Sows that are collared and have cubs this winter may also end up serving as surrogate moms for orphaned cubs that are rescued by VDGIF. In the past, such cubs were often matched with “nuisance” sows that were brought into the Black Bear Research Center (BBRC) at Virginia Tech and had cubs over the winter. The center was set up through a partnershi­p with VDGIF in 1986 and has been operating since then except for 20092012, Sajecki says.

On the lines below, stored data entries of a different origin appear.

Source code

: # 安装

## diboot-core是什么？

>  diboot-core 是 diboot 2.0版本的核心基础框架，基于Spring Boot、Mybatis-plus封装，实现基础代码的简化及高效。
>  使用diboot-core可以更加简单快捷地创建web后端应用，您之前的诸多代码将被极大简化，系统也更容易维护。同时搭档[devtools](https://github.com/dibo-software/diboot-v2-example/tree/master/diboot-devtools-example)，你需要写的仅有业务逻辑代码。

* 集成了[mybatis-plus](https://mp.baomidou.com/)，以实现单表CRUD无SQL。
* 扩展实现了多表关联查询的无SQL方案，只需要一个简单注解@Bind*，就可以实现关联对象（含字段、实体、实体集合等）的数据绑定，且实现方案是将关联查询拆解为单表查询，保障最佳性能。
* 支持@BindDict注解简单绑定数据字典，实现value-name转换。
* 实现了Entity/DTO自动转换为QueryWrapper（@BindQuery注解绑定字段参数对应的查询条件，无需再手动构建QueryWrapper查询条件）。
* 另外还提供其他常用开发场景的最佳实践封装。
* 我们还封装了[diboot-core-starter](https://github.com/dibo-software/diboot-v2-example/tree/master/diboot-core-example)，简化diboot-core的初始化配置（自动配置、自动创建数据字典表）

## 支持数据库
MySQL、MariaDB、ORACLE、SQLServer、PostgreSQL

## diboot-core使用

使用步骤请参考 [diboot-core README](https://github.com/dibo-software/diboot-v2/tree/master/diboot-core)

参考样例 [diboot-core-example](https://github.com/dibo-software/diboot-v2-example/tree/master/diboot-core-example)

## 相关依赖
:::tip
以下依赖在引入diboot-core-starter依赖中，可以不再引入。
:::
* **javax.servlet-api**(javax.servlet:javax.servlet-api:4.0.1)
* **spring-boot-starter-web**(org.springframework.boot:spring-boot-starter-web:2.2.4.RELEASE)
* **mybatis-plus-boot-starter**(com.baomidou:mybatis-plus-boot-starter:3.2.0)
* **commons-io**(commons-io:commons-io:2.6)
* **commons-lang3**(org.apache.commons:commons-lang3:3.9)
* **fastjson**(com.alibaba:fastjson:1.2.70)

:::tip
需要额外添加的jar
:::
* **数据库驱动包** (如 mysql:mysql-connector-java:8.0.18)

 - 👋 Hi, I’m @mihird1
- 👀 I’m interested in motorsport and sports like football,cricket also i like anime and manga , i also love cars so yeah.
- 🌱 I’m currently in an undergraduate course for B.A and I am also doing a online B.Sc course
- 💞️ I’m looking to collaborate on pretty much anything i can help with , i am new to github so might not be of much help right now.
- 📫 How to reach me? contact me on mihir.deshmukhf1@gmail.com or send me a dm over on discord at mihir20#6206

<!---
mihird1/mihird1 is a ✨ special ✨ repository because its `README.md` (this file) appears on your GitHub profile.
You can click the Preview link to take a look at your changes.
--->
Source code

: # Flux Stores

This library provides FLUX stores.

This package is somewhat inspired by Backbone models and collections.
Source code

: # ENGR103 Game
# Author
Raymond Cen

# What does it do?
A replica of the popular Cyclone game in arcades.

Three to five females were there every year they were open, with a couple of exceptions, she adds, and orphan cubs were also wild fostered on radio-collared bears in a previous study (Cooperativ­e Alleghany Bear Study) and more recently brought to the Wildlife Center of Virginia.

The new collaring program will make it possible to shift the fostering to some of the newly collared sows, placing a cub in the den of a sow that gives birth in the wild rather than at BBRC, Sajecki says, which will discontinu­e its fostering program.

“Using wild female bears as surrogate mothers for orphan cubs has been a successful practice in Virginia,” says Sajecki. “Female bears are excellent mothers and will readily take orphan cubs.”

The first of the bears to be collared, prosaicall­y named Bear 001, was a sow that gave birth to a cub at the center last winter and that had been given a cub to foster. Bear 001, with her cubs in tow, was let loose in May where she was originally captured last fall. (To see a video of their release, visit tinyurl.com/wibearfami­ly.)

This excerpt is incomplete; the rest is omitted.